By deletion of the pufX gene of Rhodobacter capsulatus from a plasmid carrying the puf operon and complementation of a chromosomal puf operon deletion, we created pufX mutants and used them to characterize possible functions of the pufX gene product. The pufX mutants were incapable of photosynthetic growth in a minimal medium, or in a rich medium at low light intensities, although second-site mutations suppressed this phenotype. Measurements made in vitro with intact and solubilized chromatophore preparations indicated that the individual complexes of the photosynthetic unit seemed to function normally, but electron transfer from the reaction center to the cytochrome b/c1 complex was impaired. The structures of the photosynthetic apparatus of pseudo-wild type and mutant strains were evaluated using absorption spectroscopy and electron microscopy. The pufX mutants had intracytoplasmic membrane invaginations about 50% larger in diameter than those of the pseudo-wild type and higher levels of B870 light-harvesting complex. It is concluded that the PufX protein plays an important role in the structure of the functional photosynthetic unit, and its absence results in loss of efficient electron transfer from the QB site of the reaction center to the Qz site of the cytochrome b/c1 complex.

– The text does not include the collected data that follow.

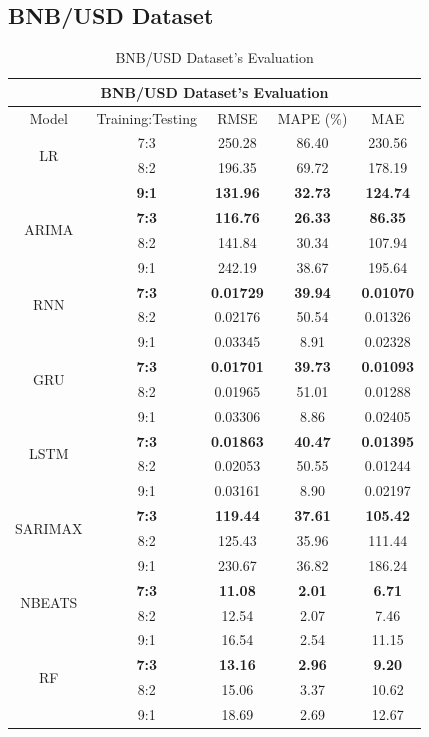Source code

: \documentclass{ieeeojies}
\begin{document}
\subsection{BNB/USD Dataset}
\begin{table}[H]
	\centering
	\begin{tabular}{|c|c|c|c|c|}
		\hline
		\multicolumn{5}{|c|}{\textbf{BNB/USD Dataset's Evaluation}}\\
		\hline
		\centering Model & Training:Testing & RMSE & MAPE (\%) & MAE\\
		\hline
		\multirow{2}{*}{LR} & 7:3 & 250.28 &  86.40 &  230.56\\ & 8:2 & 196.35 & 69.72 & 178.19 \\ & \textbf{9:1} & \textbf{131.96} & \textbf{32.73} & \textbf{124.74}\\
		\hline
		\multirow{2}{*}{ARIMA} & \textbf{7:3} & \textbf{116.76} & \textbf{26.33} & \textbf{86.35} \\ & 8:2 & 141.84 & 30.34 & 107.94 \\ & 9:1 & 242.19 & 38.67 & 195.64\\
		\hline
		\multirow{2}{*}{RNN} & \textbf{7:3} & \textbf{0.01729} & \textbf{39.94} & \textbf{0.01070}\\ & 8:2& 0.02176 & 50.54 & 0.01326 \\ & 9:1 & 0.03345 & 8.91 & 0.02328\\
		\hline
		\multirow{2}{*}{GRU} & \textbf{7:3}	& \textbf{0.01701} & \textbf{39.73} &  \textbf{0.01093} \\ & 8:2 & 0.01965 & 51.01 & 0.01288 \\ & 9:1 & 0.03306  & 8.86 & 0.02405\\
		\hline
		\multirow{2}{*}{LSTM} & \textbf{7:3} &  \textbf{0.01863} &  \textbf{40.47} & \textbf{0.01395} \\ & 8:2 &  0.02053 & 50.55 &   0.01244 \\ & 9:1 &  0.03161  & 8.90 & 0.02197\\
		\hline
		\multirow{2}{*}{SARIMAX} & \textbf{7:3}	& \textbf{119.44} & \textbf{37.61} &  \textbf{105.42} \\ & 8:2 & 125.43 & 35.96 & 111.44 \\ & 9:1 & 230.67 &  36.82 & 186.24\\
		\hline
		\multirow{2}{*}{NBEATS} & \textbf{7:3} & \textbf{11.08} & \textbf{2.01} & \textbf{6.71} \\ & 8:2 & 12.54 & 2.07 & 7.46 \\ & 9:1 & 16.54	& 2.54 & 11.15 \\
		\hline
		\multirow{2}{*}{RF} & \textbf{7:3} & \textbf{13.16} & \textbf{2.96} & \textbf{9.20} \\ & 8:2 & 15.06 & 3.37 & 10.62 \\ & 9:1 & 18.69 & 2.69 & 12.67 \\
		\hline
	\end{tabular}
	\caption{BNB/USD Dataset's Evaluation}
	\label{ethresult}
\end{table}
\end{document}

Formation of functional inter-species hybrid photosynthetic complexes in Rhodobacter capsulatus.

A Rhodobacter capsulatus mutant strain deficient in all pigment-binding peptides and hence incapable of photosynthetic growth was genetically complemented with a plasmid-borne copy of the Rhodobacter sphaeroides puf operon. Hybrid reaction centers composed of R. sphaeroides L and M and R. capsulatus H subunits assembled in vivo, and host cells were photosynthetically competent. Light-harvesting complex B875, also encoded by the R. sphaeroides puf operon, was present along with the hybrid reaction center. These cells emitted fluorescence, however, indicating an impairment in energy transduction.